Greenwich Village has a number of excellent and affordable restaurants, and the area still has a certain mystique, with its charming old houses and narrow streets. It also has a pleasant, safe, neighborhood kind of atmosphere.

Here are all kinds of ethnic restaurants - Greek, Brazilian, Mexican, Middle Eastern - as well as vegetarian, hamburger, pizza, and quiche.

Good Chinese food is often synonymous with good value, and one of the best is the Szechuan Cottage, 53 Christopher Street (212-807-6700). Chef M. T. Yu was formerly at the Grand Hotel in Taipei, and he also cooked for Mme. Chiang Kai-shek when she lived on Long Island. His Hunan and Szechuan dishes are excellent.
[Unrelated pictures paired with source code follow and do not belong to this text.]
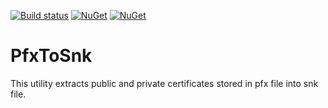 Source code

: [![Build status](https://ci.appveyor.com/api/projects/status/nnf7h1fnvyp7eb1j/branch/master?svg=true)](https://ci.appveyor.com/project/ENikS/pfxtosnk/branch/master)
[![NuGet](https://img.shields.io/nuget/dt/PfxToSnk.svg)](https://www.nuget.org/packages/PfxToSnk)
[![NuGet](https://img.shields.io/nuget/v/PfxToSnk.svg)](https://www.nuget.org/packages/PfxToSnk)


# PfxToSnk

This utility extracts public and private certificates stored in pfx file into snk file.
The luncheon special is $2.95; dinner for two is about $16 and includes cold hors d'oeuvre, a fresh quartered orange, tea, and entree. There's free delivery by bicycle with a minimum order of $5.

It would be difficult to find a small French restaurant as pleasant as the Cafe de la Gare at 143 Perry Street (212-242-3553). Family-style French dishes include cassoulet, blanquette, and le pot au feu. The menu is small with four appetizers, four entrees, and four desserts. Prices are from $9.50 to $13.50, with a prix fixe menu at $14.50. Closed Monday.
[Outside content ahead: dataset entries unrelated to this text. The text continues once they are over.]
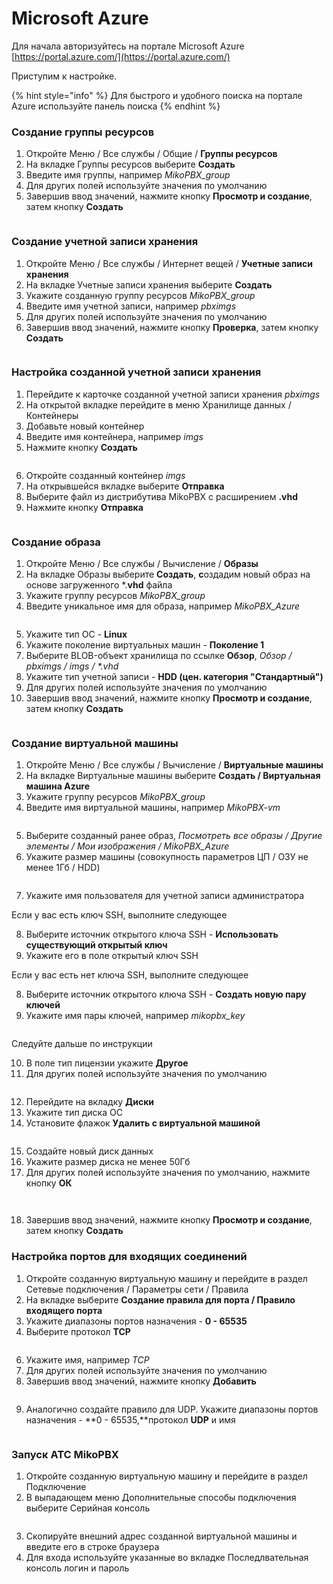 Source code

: # Microsoft Azure

Для начала авторизуйтесь на портале Microsoft Azure [https://portal.azure.com/](https://portal.azure.com/)

Приступим к настройке.

{% hint style="info" %}
Для быстрого и удобного поиска на портале Azure используйте панель поиска
{% endhint %}

### Создание группы ресурсов

1. Откройте Меню / Все службы / Общие / **Группы ресурсов**
2. На вкладке Группы ресурсов выберите **Создать**
3. Введите имя группы, например _MikoPBX\_group_
4. Для других полей используйте значения по умолчанию
5. Завершив ввод значений, нажмите кнопку **Просмотр и создание**, затем кнопку **Создать**

<figure><img src="../../.gitbook/assets/MikoPBXAzureInstallation_ru_1 (3).png" alt=""><figcaption></figcaption></figure>

### Создание учетной записи хранения

1. Откройте Меню / Все службы / Интернет вещей / **Учетные записи хранения**
2. На вкладке Учетные записи хранения выберите **Создать**
3. Укажите созданную группу ресурсов _MikoPBX\_group_
4. Введите имя учетной записи, например _pbximgs_
5. Для других полей используйте значения по умолчанию
6. Завершив ввод значений, нажмите кнопку **Проверка**, затем кнопку **Создать**

<figure><img src="../../.gitbook/assets/MikoPBXAzureInstallation_ru_2.png" alt=""><figcaption></figcaption></figure>

### Настройка созданной учетной записи хранения

1. Перейдите к карточке созданной учетной записи хранения _pbximgs_
2. На открытой вкладке перейдите в меню Хранилище данных / Контейнеры
3. Добавьте новый контейнер
4. Введите имя контейнера, например _imgs_
5. Нажмите кнопку **Создать**

<figure><img src="../../.gitbook/assets/MikoPBXAzureInstallation_ru_3.png" alt=""><figcaption></figcaption></figure>

6. Откройте созданный контейнер _imgs_
7. На открывшейся вкладке выберите **Отправка**
8. Выберите файл из дистрибутива MikoPBX с расширением **.vhd**
9. Нажмите кнопку **Отправка**

<figure><img src="../../.gitbook/assets/MikoPBXAzureInstallation_ru_4.png" alt=""><figcaption></figcaption></figure>

### Создание образа

1. Откройте Меню / Все службы / Вычисление / **Образы**
2. На вкладке Образы выберите **Создать**, **с**оздадим новый образ на основе загруженного \*.**vhd** файла
3. Укажите группу ресурсов _MikoPBX\_group_
4. Введите уникальное имя для образа, например _MikoPBX\_Azure_

<figure><img src="../../.gitbook/assets/MikoPBXAzureInstallation_ru_5.png" alt=""><figcaption></figcaption></figure>

5. Укажите тип ОС - **Linux**
6. Укажите поколение виртуальных машин - **Поколение 1**
7. Выберите BLOB-объект хранилища по ссылке **Обзор**, _Обзор / pbximgs / imgs / \*.vhd_
8. Укажите тип учетной записи - **HDD (цен. категория "Стандартный")**
9. Для других полей используйте значения по умолчанию
10. Завершив ввод значений, нажмите кнопку **Просмотр и создание**, затем кнопку **Создать**

<figure><img src="../../.gitbook/assets/MikoPBXAzureInstallation_ru_23.png" alt=""><figcaption></figcaption></figure>

### Создание виртуальной машины

1. Откройте Меню / Все службы / Вычисление / **Виртуальные машины**
2. На вкладке Виртуальные машины выберите **Создать / Виртуальная машина Azure**
3. Укажите группу ресурсов _MikoPBX\_group_
4. Введите имя виртуальной машины, например _MikoPBX-vm_

<figure><img src="../../.gitbook/assets/MikoPBXAzureInstallation_ru_7 (1).png" alt=""><figcaption></figcaption></figure>

5. Выберите созданный ранее образ, _Посмотреть все образы / Другие элементы / Мои изображения / MikoPBX\_Azure_
6. Укажите размер машины (совокупность параметров ЦП / ОЗУ не менее 1Гб / HDD)

<figure><img src="../../.gitbook/assets/MikoPBXAzureInstallation_ru_22.png" alt=""><figcaption></figcaption></figure>

7. Укажите имя пользователя для учетной записи администратора

Если у вас есть ключ SSH, выполните следующее

8. Выберите источник открытого ключа SSH - **Использовать существующий открытый ключ**
9. Укажите его в поле открытый ключ SSH

Если у вас есть нет ключа SSH, выполните следующее

8. Выберите источник открытого ключа SSH - **Создать новую пару ключей**
9. Укажите имя пары ключей, например _mikopbx\_key_

<figure><img src="../../.gitbook/assets/MikoPBXAzureInstallation_ru_9 (1).png" alt=""><figcaption></figcaption></figure>

Следуйте дальше по инструкции

10. В поле тип лицензии укажите **Другое**
11. Для других полей используйте значения по умолчанию

<figure><img src="../../.gitbook/assets/MikoPBXAzureInstallation_ru_10.png" alt=""><figcaption></figcaption></figure>

12. Перейдите на вкладку **Диски**
13. Укажите тип диска ОС
14. Установите флажок **Удалить с виртуальной машиной**

<figure><img src="../../.gitbook/assets/MikoPBXAzureInstallation_ru_24.png" alt=""><figcaption></figcaption></figure>

15. Создайте новый диск данных
16. Укажите размер диска не менее 50Гб
17. Для других полей используйте значения по умолчанию, нажмите кнопку **ОК**

<figure><img src="../../.gitbook/assets/MikoPBXAzureInstallation_ru_12.png" alt=""><figcaption></figcaption></figure>

<figure><img src="../../.gitbook/assets/MikoPBXAzureInstallation_ru_25.png" alt=""><figcaption></figcaption></figure>

18. Завершив ввод значений, нажмите кнопку **Просмотр и создание**, затем кнопку **Создать**

### Настройка портов для входящих соединений

1. Откройте созданную виртуальную машину и перейдите в раздел Сетевые подключения / Параметры сети / Правила
2. На вкладке выберите **Создание правила для порта / Правило входящего порта**
3. Укажите диапазоны портов назначения - **0 - 65535**
4. Выберите протокол **TCP**

<figure><img src="../../.gitbook/assets/MikoPBXAzureInstallation_ru_26.png" alt=""><figcaption></figcaption></figure>

6. Укажите имя, например _TCP_
7. Для других полей используйте значения по умолчанию
8. Завершив ввод значений, нажмите кнопку **Добавить**

<figure><img src="../../.gitbook/assets/MikoPBXAzureInstallation_ru_27.png" alt=""><figcaption></figcaption></figure>

9. Аналогично создайте правило для UDP. Укажите диапазоны портов назначения - **0 - 65535,**протокол **UDP** и имя

<figure><img src="../../.gitbook/assets/MikoPBXAzureInstallation_ru_28.png" alt=""><figcaption></figcaption></figure>

### Запуск АТС MikoPBX

1. Откройте созданную виртуальную машину и перейдите в раздел Подключение
2. В выпадающем меню Дополнительные способы подключения выберите Серийная консоль

<figure><img src="../../.gitbook/assets/MikoPBXAzureInstallation_ru_29.png" alt=""><figcaption></figcaption></figure>

3. Скопируйте внешний адрес созданной виртуальной машины и введите его в строке браузера
4. Для входа используйте указанные во вкладке Последлвательная консоль логин и пароль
Claire, at 156 Seventh Avenue and 20th Street (212-255-1955), has decor by the award-winning set designer Robin Wagner (''Chorus Line,'' ''Hair''), and has become known quickly for superb seafood. Marvin Page and his wife, Claire, also have a restaurant in Key West and, not incidentally, a terrific key lime pie here.
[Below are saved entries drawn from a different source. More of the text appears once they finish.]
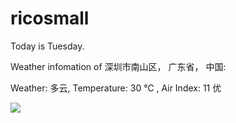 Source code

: # ricosmall

Today is Tuesday.

Weather infomation of 深圳市南山区， 广东省， 中国: 

Weather: 多云, Temperature: 30 ℃ , Air Index: 11 优

<img src="https://github-readme-stats.vercel.app/api?username=ricosmall&show_icons=true" />
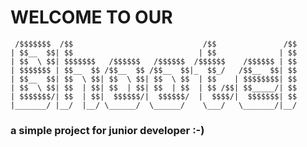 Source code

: <h1>WELCOME TO OUR</h1>
<div style="widht:100%; text-align-center">


     /$$$$$$$  /$$                             /$$               /$$
    | $$__  $$| $$                            | $$              | $$
    | $$  \ $$| $$$$$$$   /$$$$$$   /$$$$$$  /$$$$$$    /$$$$$$ | $$
    | $$$$$$$ | $$__  $$ /$$__  $$ /$$__  $$|_  $$_/   /$$__  $$| $$
    | $$__  $$| $$  \ $$| $$  \ $$| $$  \ $$  | $$    | $$$$$$$$| $$
    | $$  \ $$| $$  | $$| $$  | $$| $$  | $$  | $$ /$$| $$_____/| $$
    | $$$$$$$/| $$  | $$|  $$$$$$/|  $$$$$$/  |  $$$$/|  $$$$$$$| $$
    |_______/ |__/  |__/ \______/  \______/    \___/   \_______/|__/

</div>

<h3>a simple project for junior developer :-) </h3>
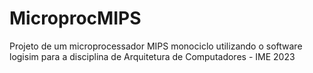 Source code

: # MicroprocMIPS
Projeto de um microprocessador MIPS monociclo utilizando o software logisim para a disciplina de Arquitetura de Computadores - IME 2023
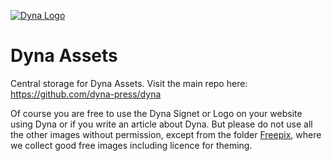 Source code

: [![Dyna Logo](https://github.com/dyna-press/dyna-assets/raw/master/dyna-logo/dyna-logo-150.png "Dyna Logo")](https://dyna.press)

# Dyna Assets

Central storage for Dyna Assets. Visit the main repo here: https://github.com/dyna-press/dyna

Of course you are free to use the Dyna Signet or Logo on your website using Dyna or if you write an article about Dyna. But please do not use all the other images without permission, except from the folder [Freepix](https://github.com/dyna-press/dyna-assets/tree/master/freepix), where we collect good free images including licence for theming.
They serve a Bahamian-style conch chowder and other unusual fish such as monk fish, black tip shark cutlets, sturgeon, fresh salmon and trout, all very, very fresh. Lunch starts at $4.95; dinner $8.95 to $12.95, with steak at $15.

Ye Waverly Inn, at 16 Bank Street corner of Waverly Place (212-929-4377), is a charming early American tavern (without the ale). It's been here since 1920 with simple, homespun dishes such as chicken pot pie, barbecued ribs, pot roast, roast lamb, and excellent homemade rolls, fruit cobblers, and sundaes. Lunch is under $10; dinner from $6.95 to $15 a la carte.

Cafe da Alfredo, 17 Perry Street, is really a small Italian bistro in a charming town house in Greenwich Village and has probably the best Italian food for the price in the city. It attracts a young crowd with good pasta alla carbonera, entrees at $10 to $15.

In the theater district, among the many Brazilian restaurants is Cabana Carioca, 123 West 45th Street (212-581-8088), a lively, often crowded restaurant that serves authentic Brazilian dishes at moderate prices. Specialties are salt codfish

bacalau, chicken with okra, flan for dessert. Prices from $4 to $12.

John's Pizzeria, 278 Bleeker Street (212-242-9529), is a Greenwich Village classic. It has probably the best pizza anywhere and also wonderful calzone, the pizza dough wrapped around a ham or sausage and ricotta cheese filling.

New to New York is Pizzeria Uno, 393 Avenue of the Americas (212-242-5230). It has an attractive 1920s to 1930s decor and the kind of Chicago pizza you can make a meal on, with twice as much filling. Deep Dish Specialties include Mexican Pizza, the ''Veggie,'' and a fresh crab pizza at $3.75 and $6.50. An Express Lunch guarantees five-minute service for soup or salad and pizza at $3. 75.

You'll be comfortable in blue jeans and flannel shirt when you go to the Cottonwood Cafe, 415 Bleeker Street between Bank and 11th Streets (212-924-6271 ). It's a lively, casual cafe with a young staff and Tex-Mex food.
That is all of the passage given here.